How to complete this task >> For every line in the records below that holds "PAYPALISHIRING", make a copy.
*** Dataset records ***
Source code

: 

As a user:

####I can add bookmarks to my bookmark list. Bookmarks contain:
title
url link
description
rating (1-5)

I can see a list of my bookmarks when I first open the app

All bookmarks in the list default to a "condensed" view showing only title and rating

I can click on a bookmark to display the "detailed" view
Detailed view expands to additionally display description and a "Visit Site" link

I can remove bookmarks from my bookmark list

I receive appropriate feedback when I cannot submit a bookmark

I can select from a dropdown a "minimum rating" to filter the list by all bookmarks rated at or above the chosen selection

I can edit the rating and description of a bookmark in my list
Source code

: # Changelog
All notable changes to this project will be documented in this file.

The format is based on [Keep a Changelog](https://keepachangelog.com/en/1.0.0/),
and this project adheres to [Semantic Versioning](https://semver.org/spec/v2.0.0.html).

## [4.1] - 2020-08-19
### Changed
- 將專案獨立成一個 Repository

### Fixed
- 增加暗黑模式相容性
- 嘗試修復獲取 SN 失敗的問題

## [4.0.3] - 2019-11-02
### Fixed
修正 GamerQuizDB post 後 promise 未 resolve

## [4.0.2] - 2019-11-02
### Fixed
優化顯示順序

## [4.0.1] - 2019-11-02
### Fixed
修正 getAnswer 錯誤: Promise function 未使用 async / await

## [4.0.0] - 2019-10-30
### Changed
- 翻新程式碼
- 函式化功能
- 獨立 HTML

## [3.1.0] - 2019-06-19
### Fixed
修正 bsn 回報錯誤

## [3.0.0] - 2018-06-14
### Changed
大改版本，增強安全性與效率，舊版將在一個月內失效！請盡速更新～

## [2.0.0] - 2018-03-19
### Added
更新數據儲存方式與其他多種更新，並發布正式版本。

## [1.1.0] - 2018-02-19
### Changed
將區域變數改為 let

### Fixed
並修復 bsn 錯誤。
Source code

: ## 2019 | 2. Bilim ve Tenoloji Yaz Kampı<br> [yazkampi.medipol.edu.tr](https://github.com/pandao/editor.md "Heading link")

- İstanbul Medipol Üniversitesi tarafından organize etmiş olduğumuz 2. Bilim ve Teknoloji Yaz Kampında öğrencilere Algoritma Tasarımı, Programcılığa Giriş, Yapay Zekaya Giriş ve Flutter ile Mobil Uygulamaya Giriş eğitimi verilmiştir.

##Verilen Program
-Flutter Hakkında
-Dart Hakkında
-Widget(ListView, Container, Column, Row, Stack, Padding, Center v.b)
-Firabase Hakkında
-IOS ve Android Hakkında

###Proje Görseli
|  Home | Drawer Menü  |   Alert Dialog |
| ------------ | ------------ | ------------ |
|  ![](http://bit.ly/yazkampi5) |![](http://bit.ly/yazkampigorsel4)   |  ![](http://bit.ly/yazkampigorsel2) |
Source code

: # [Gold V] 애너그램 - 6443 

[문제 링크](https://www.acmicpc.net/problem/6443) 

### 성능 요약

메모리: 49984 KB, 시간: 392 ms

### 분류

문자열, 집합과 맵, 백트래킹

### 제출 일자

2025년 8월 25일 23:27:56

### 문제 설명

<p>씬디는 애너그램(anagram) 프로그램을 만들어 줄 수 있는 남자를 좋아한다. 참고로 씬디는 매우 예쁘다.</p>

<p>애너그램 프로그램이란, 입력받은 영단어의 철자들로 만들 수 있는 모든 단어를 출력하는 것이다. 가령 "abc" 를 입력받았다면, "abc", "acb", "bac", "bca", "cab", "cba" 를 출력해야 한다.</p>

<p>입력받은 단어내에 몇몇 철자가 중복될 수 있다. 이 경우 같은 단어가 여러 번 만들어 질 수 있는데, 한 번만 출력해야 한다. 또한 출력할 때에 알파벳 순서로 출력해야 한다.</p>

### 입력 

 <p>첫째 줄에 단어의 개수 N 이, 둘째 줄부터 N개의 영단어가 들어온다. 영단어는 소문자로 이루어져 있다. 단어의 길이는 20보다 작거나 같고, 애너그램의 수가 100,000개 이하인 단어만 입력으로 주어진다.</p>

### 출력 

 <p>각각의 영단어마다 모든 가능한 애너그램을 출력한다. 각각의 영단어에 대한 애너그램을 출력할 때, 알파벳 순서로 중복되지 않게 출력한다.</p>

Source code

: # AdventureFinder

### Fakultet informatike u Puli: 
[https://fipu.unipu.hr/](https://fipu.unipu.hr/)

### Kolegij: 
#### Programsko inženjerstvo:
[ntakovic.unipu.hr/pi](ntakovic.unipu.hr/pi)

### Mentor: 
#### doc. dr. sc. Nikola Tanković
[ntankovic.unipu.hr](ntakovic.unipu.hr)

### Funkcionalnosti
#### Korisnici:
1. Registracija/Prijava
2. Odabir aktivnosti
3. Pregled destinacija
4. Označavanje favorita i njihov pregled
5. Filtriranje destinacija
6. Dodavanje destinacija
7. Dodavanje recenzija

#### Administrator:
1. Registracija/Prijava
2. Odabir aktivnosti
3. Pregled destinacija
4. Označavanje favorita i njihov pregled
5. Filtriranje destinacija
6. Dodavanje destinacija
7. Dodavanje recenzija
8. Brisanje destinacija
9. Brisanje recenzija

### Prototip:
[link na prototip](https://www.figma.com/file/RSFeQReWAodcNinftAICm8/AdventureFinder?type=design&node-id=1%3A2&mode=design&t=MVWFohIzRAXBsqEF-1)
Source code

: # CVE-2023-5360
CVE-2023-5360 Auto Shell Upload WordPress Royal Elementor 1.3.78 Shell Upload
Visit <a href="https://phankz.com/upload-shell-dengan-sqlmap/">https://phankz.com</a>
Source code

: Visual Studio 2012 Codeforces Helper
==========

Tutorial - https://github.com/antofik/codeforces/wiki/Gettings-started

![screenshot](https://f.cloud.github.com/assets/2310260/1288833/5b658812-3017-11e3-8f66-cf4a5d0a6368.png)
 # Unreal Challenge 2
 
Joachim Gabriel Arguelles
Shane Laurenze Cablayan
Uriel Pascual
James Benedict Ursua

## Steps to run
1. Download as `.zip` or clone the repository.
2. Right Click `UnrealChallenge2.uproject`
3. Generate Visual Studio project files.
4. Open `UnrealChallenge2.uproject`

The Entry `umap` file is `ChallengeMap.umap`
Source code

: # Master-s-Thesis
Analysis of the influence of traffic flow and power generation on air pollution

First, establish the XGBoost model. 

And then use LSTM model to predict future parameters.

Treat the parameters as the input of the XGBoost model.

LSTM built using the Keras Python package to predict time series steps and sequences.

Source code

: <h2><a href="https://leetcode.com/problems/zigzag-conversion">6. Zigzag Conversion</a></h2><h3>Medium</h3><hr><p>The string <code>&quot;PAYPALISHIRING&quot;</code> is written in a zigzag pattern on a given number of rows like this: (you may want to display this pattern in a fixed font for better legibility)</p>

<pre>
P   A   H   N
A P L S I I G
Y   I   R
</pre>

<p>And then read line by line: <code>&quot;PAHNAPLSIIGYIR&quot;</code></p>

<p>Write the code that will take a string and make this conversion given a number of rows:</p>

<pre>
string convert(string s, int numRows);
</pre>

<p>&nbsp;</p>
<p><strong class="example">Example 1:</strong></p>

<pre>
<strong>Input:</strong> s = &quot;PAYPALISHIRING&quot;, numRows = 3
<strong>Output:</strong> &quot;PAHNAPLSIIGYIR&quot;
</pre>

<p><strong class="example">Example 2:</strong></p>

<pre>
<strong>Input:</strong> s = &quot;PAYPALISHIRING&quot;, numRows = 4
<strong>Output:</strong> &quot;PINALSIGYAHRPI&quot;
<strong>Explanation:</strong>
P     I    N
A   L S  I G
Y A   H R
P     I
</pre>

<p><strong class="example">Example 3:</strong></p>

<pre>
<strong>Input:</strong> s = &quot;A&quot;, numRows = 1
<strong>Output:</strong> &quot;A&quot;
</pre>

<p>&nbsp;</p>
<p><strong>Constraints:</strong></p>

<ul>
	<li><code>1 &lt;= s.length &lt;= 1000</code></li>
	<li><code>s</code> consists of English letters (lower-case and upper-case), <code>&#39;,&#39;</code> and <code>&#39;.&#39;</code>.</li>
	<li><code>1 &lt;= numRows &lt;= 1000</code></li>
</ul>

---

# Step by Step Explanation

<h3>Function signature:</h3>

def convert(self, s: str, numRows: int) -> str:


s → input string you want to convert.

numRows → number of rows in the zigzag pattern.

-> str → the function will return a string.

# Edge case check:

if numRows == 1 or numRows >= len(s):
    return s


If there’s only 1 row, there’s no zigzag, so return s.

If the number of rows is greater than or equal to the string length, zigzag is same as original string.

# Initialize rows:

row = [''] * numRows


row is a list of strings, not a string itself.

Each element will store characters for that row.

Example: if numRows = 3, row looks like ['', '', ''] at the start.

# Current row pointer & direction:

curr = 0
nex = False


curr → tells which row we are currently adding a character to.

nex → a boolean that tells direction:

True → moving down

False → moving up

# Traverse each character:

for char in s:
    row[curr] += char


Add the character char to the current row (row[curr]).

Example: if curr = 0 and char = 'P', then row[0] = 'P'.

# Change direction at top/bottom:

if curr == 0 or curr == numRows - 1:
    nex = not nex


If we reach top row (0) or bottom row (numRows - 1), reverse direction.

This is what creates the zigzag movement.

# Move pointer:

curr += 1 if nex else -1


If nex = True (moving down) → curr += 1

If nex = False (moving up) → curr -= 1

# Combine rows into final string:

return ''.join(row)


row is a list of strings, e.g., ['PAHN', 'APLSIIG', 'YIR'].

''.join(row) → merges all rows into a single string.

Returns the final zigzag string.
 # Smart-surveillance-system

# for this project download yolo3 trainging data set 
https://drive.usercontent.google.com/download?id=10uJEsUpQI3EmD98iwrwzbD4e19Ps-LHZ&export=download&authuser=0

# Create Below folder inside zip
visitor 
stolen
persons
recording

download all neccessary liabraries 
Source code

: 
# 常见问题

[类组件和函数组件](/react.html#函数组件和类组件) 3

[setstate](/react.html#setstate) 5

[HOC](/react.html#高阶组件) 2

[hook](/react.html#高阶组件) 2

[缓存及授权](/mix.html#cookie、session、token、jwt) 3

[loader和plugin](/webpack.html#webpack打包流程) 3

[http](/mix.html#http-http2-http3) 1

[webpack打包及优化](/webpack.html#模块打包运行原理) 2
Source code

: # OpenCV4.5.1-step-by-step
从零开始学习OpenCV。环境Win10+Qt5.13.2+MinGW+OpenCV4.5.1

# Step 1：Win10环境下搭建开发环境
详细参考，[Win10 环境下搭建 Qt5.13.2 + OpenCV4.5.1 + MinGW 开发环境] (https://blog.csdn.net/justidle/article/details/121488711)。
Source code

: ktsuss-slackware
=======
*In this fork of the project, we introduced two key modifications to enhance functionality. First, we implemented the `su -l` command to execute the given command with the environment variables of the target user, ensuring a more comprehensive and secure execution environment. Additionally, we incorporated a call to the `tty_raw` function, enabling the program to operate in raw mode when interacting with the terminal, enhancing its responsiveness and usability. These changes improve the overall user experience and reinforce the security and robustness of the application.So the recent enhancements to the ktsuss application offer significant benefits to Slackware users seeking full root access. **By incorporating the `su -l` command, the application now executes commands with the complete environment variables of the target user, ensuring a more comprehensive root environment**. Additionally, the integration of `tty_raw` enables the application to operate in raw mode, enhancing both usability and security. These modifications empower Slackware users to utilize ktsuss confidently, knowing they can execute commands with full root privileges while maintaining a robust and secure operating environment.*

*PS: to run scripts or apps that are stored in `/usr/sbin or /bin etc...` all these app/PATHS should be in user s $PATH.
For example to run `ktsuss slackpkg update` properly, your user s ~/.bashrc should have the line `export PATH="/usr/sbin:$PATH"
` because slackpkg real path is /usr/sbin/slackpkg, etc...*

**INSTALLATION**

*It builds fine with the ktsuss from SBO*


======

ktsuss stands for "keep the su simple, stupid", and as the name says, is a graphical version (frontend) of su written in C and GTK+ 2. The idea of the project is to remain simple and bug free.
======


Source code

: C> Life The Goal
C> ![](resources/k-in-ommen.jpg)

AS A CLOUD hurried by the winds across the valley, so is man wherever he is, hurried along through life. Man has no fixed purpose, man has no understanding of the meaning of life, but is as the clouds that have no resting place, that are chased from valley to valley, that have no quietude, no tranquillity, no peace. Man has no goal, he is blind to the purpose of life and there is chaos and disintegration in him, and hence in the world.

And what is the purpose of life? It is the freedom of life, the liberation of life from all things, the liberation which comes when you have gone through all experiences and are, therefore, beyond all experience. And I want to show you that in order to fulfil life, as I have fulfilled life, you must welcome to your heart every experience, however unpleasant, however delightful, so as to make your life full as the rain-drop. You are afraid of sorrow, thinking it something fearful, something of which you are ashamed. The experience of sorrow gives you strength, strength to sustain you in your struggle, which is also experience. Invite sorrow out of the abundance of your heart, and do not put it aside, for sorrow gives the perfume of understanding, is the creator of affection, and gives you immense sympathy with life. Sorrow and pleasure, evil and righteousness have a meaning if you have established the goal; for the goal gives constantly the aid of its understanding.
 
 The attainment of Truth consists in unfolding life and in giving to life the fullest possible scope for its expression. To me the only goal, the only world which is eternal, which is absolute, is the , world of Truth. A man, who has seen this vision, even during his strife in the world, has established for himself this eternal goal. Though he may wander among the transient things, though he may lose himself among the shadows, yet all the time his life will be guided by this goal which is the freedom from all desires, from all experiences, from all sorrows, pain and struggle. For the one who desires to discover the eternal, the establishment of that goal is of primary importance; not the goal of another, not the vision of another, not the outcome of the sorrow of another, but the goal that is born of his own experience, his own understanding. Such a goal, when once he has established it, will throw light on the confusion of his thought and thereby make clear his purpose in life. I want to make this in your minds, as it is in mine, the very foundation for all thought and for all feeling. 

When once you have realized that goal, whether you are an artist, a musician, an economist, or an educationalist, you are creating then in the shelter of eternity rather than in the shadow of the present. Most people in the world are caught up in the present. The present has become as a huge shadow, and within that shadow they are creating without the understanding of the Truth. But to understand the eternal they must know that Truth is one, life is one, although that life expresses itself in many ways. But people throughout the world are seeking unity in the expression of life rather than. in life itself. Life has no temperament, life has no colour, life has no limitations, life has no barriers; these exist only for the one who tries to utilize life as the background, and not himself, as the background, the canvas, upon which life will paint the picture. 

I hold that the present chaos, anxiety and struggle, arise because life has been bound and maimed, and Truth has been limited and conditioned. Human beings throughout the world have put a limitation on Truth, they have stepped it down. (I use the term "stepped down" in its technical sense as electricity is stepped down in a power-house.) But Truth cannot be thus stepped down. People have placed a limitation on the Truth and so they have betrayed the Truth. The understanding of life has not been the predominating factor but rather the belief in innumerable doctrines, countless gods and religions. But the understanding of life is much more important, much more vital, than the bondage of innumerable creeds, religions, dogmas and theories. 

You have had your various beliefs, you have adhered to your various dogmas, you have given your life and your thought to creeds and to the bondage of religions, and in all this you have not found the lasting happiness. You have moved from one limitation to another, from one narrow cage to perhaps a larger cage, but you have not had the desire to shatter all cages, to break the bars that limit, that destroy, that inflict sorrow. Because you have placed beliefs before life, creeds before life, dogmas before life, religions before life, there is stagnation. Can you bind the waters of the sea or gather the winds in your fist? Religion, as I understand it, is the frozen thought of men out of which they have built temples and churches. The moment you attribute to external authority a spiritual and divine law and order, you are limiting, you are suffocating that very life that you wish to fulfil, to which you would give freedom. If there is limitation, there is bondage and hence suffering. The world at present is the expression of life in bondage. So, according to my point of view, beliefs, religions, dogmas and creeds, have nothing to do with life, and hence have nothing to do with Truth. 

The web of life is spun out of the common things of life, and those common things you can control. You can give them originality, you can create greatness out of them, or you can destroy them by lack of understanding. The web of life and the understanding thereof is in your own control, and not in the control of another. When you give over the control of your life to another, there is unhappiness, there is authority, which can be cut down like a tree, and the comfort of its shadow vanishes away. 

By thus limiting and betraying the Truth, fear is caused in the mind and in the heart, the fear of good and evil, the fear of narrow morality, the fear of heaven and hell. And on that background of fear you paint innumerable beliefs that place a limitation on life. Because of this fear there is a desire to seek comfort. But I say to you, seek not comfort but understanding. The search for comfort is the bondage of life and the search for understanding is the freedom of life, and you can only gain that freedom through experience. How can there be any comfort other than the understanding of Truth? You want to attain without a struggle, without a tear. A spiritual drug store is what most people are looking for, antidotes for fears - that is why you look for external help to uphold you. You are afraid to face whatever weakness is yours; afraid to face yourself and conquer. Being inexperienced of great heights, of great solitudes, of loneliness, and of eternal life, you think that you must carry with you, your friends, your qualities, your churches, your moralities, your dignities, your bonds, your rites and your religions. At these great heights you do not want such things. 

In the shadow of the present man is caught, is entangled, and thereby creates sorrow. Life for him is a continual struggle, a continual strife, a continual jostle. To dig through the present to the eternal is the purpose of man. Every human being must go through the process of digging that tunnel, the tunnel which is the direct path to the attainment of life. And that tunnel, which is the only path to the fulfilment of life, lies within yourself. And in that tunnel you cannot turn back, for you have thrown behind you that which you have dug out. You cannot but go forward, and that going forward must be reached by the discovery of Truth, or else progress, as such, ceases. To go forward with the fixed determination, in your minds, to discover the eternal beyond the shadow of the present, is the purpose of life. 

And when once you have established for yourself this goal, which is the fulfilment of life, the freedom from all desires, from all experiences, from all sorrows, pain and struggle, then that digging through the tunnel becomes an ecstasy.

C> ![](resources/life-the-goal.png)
*** End of Dataset records ***
Answer section >>
: <h2><a href="https://leetcode.com/problems/zigzag-conversion">6. Zigzag Conversion</a></h2><h3>Medium</h3><hr><p>The string <code>&quot;PAYPALISHIRING&quot;</code> is written in a zigzag pattern on a given number of rows like this: (you may want to display this pattern in a fixed font for better legibility)</p>
<strong>Input:</strong> s = &quot;PAYPALISHIRING&quot;, numRows = 3
<strong>Input:</strong> s = &quot;PAYPALISHIRING&quot;, numRows = 4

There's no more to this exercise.